Forced on a journey through the virtual and subjective realms that she had only given marginal validity in the past, this move also put Nic on notice. She was no longer fighting him head on, but using all the tricks in the book to counter his wicked, insidious ways. This included comic monologues and giving voice to the “Goddamned right I am” woman who had something to say about the entire mythical history of the western world.


Check out the Kindle version of Conversations with Nic at

Tuesday, July 16, 2013

Bridges and paradox

     It seems like a paradox exists between hope and change.  Actually, it appears more like a rope bridge between the two - linked by cross pieces and knotted ropes holding it all together.  The connection strong but over a tenuous territory.
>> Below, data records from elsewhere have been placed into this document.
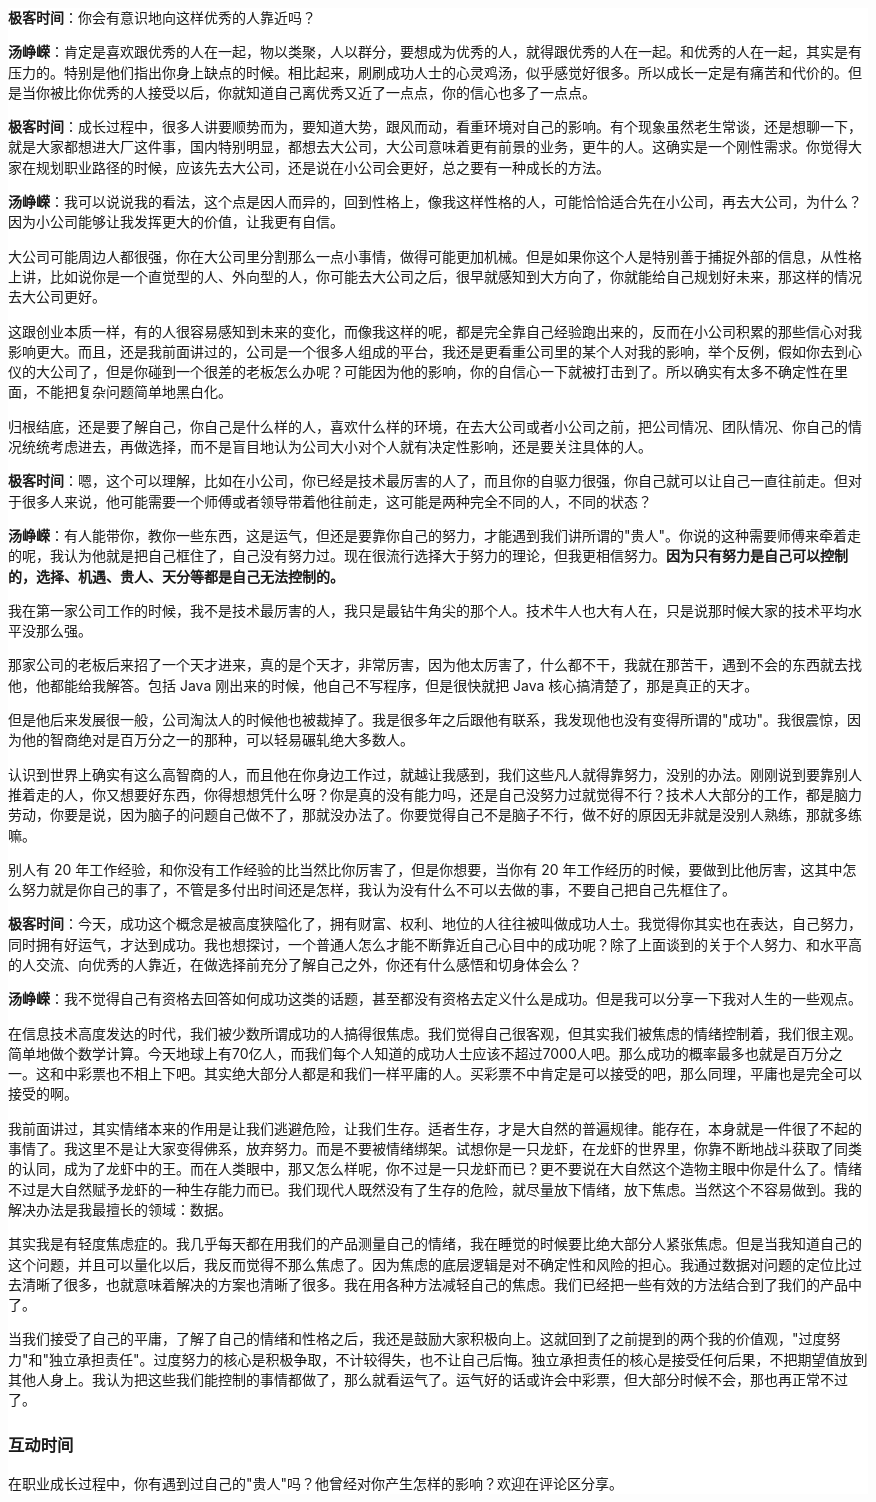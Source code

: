 **极客时间**：你会有意识地向这样优秀的人靠近吗？

**汤峥嵘**：肯定是喜欢跟优秀的人在一起，物以类聚，人以群分，要想成为优秀的人，就得跟优秀的人在一起。和优秀的人在一起，其实是有压力的。特别是他们指出你身上缺点的时候。相比起来，刷刷成功人士的心灵鸡汤，似乎感觉好很多。所以成长一定是有痛苦和代价的。但是当你被比你优秀的人接受以后，你就知道自己离优秀又近了一点点，你的信心也多了一点点。

**极客时间**：成长过程中，很多人讲要顺势而为，要知道大势，跟风而动，看重环境对自己的影响。有个现象虽然老生常谈，还是想聊一下，就是大家都想进大厂这件事，国内特别明显，都想去大公司，大公司意味着更有前景的业务，更牛的人。这确实是一个刚性需求。你觉得大家在规划职业路径的时候，应该先去大公司，还是说在小公司会更好，总之要有一种成长的方法。

**汤峥嵘**：我可以说说我的看法，这个点是因人而异的，回到性格上，像我这样性格的人，可能恰恰适合先在小公司，再去大公司，为什么？因为小公司能够让我发挥更大的价值，让我更有自信。

大公司可能周边人都很强，你在大公司里分割那么一点小事情，做得可能更加机械。但是如果你这个人是特别善于捕捉外部的信息，从性格上讲，比如说你是一个直觉型的人、外向型的人，你可能去大公司之后，很早就感知到大方向了，你就能给自己规划好未来，那这样的情况去大公司更好。

这跟创业本质一样，有的人很容易感知到未来的变化，而像我这样的呢，都是完全靠自己经验跑出来的，反而在小公司积累的那些信心对我影响更大。而且，还是我前面讲过的，公司是一个很多人组成的平台，我还是更看重公司里的某个人对我的影响，举个反例，假如你去到心仪的大公司了，但是你碰到一个很差的老板怎么办呢？可能因为他的影响，你的自信心一下就被打击到了。所以确实有太多不确定性在里面，不能把复杂问题简单地黑白化。

归根结底，还是要了解自己，你自己是什么样的人，喜欢什么样的环境，在去大公司或者小公司之前，把公司情况、团队情况、你自己的情况统统考虑进去，再做选择，而不是盲目地认为公司大小对个人就有决定性影响，还是要关注具体的人。

**极客时间**：嗯，这个可以理解，比如在小公司，你已经是技术最厉害的人了，而且你的自驱力很强，你自己就可以让自己一直往前走。但对于很多人来说，他可能需要一个师傅或者领导带着他往前走，这可能是两种完全不同的人，不同的状态？

**汤峥嵘**：有人能带你，教你一些东西，这是运气，但还是要靠你自己的努力，才能遇到我们讲所谓的"贵人"。你说的这种需要师傅来牵着走的呢，我认为他就是把自己框住了，自己没有努力过。现在很流行选择大于努力的理论，但我更相信努力。**因为只有努力是自己可以控制的，选择、机遇、贵人、天分等都是自己无法控制的。**

我在第一家公司工作的时候，我不是技术最厉害的人，我只是最钻牛角尖的那个人。技术牛人也大有人在，只是说那时候大家的技术平均水平没那么强。

那家公司的老板后来招了一个天才进来，真的是个天才，非常厉害，因为他太厉害了，什么都不干，我就在那苦干，遇到不会的东西就去找他，他都能给我解答。包括
Java 刚出来的时候，他自己不写程序，但是很快就把 Java
核心搞清楚了，那是真正的天才。

但是他后来发展很一般，公司淘汰人的时候他也被裁掉了。我是很多年之后跟他有联系，我发现他也没有变得所谓的"成功"。我很震惊，因为他的智商绝对是百万分之一的那种，可以轻易碾轧绝大多数人。

认识到世界上确实有这么高智商的人，而且他在你身边工作过，就越让我感到，我们这些凡人就得靠努力，没别的办法。刚刚说到要靠别人推着走的人，你又想要好东西，你得想想凭什么呀？你是真的没有能力吗，还是自己没努力过就觉得不行？技术人大部分的工作，都是脑力劳动，你要是说，因为脑子的问题自己做不了，那就没办法了。你要觉得自己不是脑子不行，做不好的原因无非就是没别人熟练，那就多练嘛。

别人有 20
年工作经验，和你没有工作经验的比当然比你厉害了，但是你想要，当你有 20
年工作经历的时候，要做到比他厉害，这其中怎么努力就是你自己的事了，不管是多付出时间还是怎样，我认为没有什么不可以去做的事，不要自己把自己先框住了。

**极客时间**：今天，成功这个概念是被高度狭隘化了，拥有财富、权利、地位的人往往被叫做成功人士。我觉得你其实也在表达，自己努力，同时拥有好运气，才达到成功。我也想探讨，一个普通人怎么才能不断靠近自己心目中的成功呢？除了上面谈到的关于个人努力、和水平高的人交流、向优秀的人靠近，在做选择前充分了解自己之外，你还有什么感悟和切身体会么？

**汤峥嵘**：我不觉得自己有资格去回答如何成功这类的话题，甚至都没有资格去定义什么是成功。但是我可以分享一下我对人生的一些观点。

在信息技术高度发达的时代，我们被少数所谓成功的人搞得很焦虑。我们觉得自己很客观，但其实我们被焦虑的情绪控制着，我们很主观。简单地做个数学计算。今天地球上有70亿人，而我们每个人知道的成功人士应该不超过7000人吧。那么成功的概率最多也就是百万分之一。这和中彩票也不相上下吧。其实绝大部分人都是和我们一样平庸的人。买彩票不中肯定是可以接受的吧，那么同理，平庸也是完全可以接受的啊。

我前面讲过，其实情绪本来的作用是让我们逃避危险，让我们生存。适者生存，才是大自然的普遍规律。能存在，本身就是一件很了不起的事情了。我这里不是让大家变得佛系，放弃努力。而是不要被情绪绑架。试想你是一只龙虾，在龙虾的世界里，你靠不断地战斗获取了同类的认同，成为了龙虾中的王。而在人类眼中，那又怎么样呢，你不过是一只龙虾而已？更不要说在大自然这个造物主眼中你是什么了。情绪不过是大自然赋予龙虾的一种生存能力而已。我们现代人既然没有了生存的危险，就尽量放下情绪，放下焦虑。当然这个不容易做到。我的解决办法是我最擅长的领域：数据。

其实我是有轻度焦虑症的。我几乎每天都在用我们的产品测量自己的情绪，我在睡觉的时候要比绝大部分人紧张焦虑。但是当我知道自己的这个问题，并且可以量化以后，我反而觉得不那么焦虑了。因为焦虑的底层逻辑是对不确定性和风险的担心。我通过数据对问题的定位比过去清晰了很多，也就意味着解决的方案也清晰了很多。我在用各种方法减轻自己的焦虑。我们已经把一些有效的方法结合到了我们的产品中了。

当我们接受了自己的平庸，了解了自己的情绪和性格之后，我还是鼓励大家积极向上。这就回到了之前提到的两个我的价值观，"过度努力"和"独立承担责任"。过度努力的核心是积极争取，不计较得失，也不让自己后悔。独立承担责任的核心是接受任何后果，不把期望值放到其他人身上。我认为把这些我们能控制的事情都做了，那么就看运气了。运气好的话或许会中彩票，但大部分时候不会，那也再正常不过了。

### 互动时间

在职业成长过程中，你有遇到过自己的"贵人"吗？他曾经对你产生怎样的影响？欢迎在评论区分享。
Maybe it’s about hope and chance and luck has everything to do with it.  This is what an old friend told me once.  She is my mentor too.  So I listen. 
     I imagine walking across this bridge as I would an Adirondack path.  Danger in each vibration and all that holds me to the world is a tenuous connection between rope and rock. Now I’m thinking, “What is a paradox after all?  A dock on either side of the abyss.”  Nothing in the middle making sense but when you come from one side to the other, how right, if unconsidered before.  What is a paradox?  A new partner, an unexpected guest, a friend's revelation, a new friend after a personal holocaust when a moment before, it would seem, nothing would grow, as if salt on the ground at Nineveh? For all I know Nineveh is now an orchard where oranges bright as dice pulse pectin through their thick skin.  Oranges turn their colors in the night.  Imagine the desert illuminated by these juicy globes.  Who would have thought such sweet light would cast shadows on these wretched plains?
      In the crevasse between left brain and right you’ll find the jump, the spilt milk of synapses, the positive charge of hope connecting through the gray matter, the knotted rope bridges within our skulls, to the other side, where the negatively charged chance waits; pausing at the edge, a hopeful caesura, which is the poet's way of saying, "Stop - but don't, stop." 
     When Lynn was little, she was certain, as she came upon an abandoned lot surrounded by a metal fence in the Bronx, that she had discovered the Iron Curtain.  She also moved towards the wall when in bed to leave room for God, who was probably very tired and needed a place to rest his head.  And, she once told me about the time she ran home from school to check the oven to make sure God wasn't dead because she was told that day that God was everywhere. Decades later, her stories give me hope in innocence; faith in what freedom from prejudice can bring - compassion, caring, simple worries about mighty beings.  Hope often seems tenuous when we ache for the tangible. The other night I felt my mother's hands in mine.  It was completely unexpected.

Monday, July 15, 2013

Begin the begin

It’s still spring and still difficult to know it as such. The good thing about today though is that it’s that kind of rainy day not yet raining day and Sunday to boot that allows one the luxury to stay inside and enjoy the comfort that these days can bring.  I am listening to my own advice. 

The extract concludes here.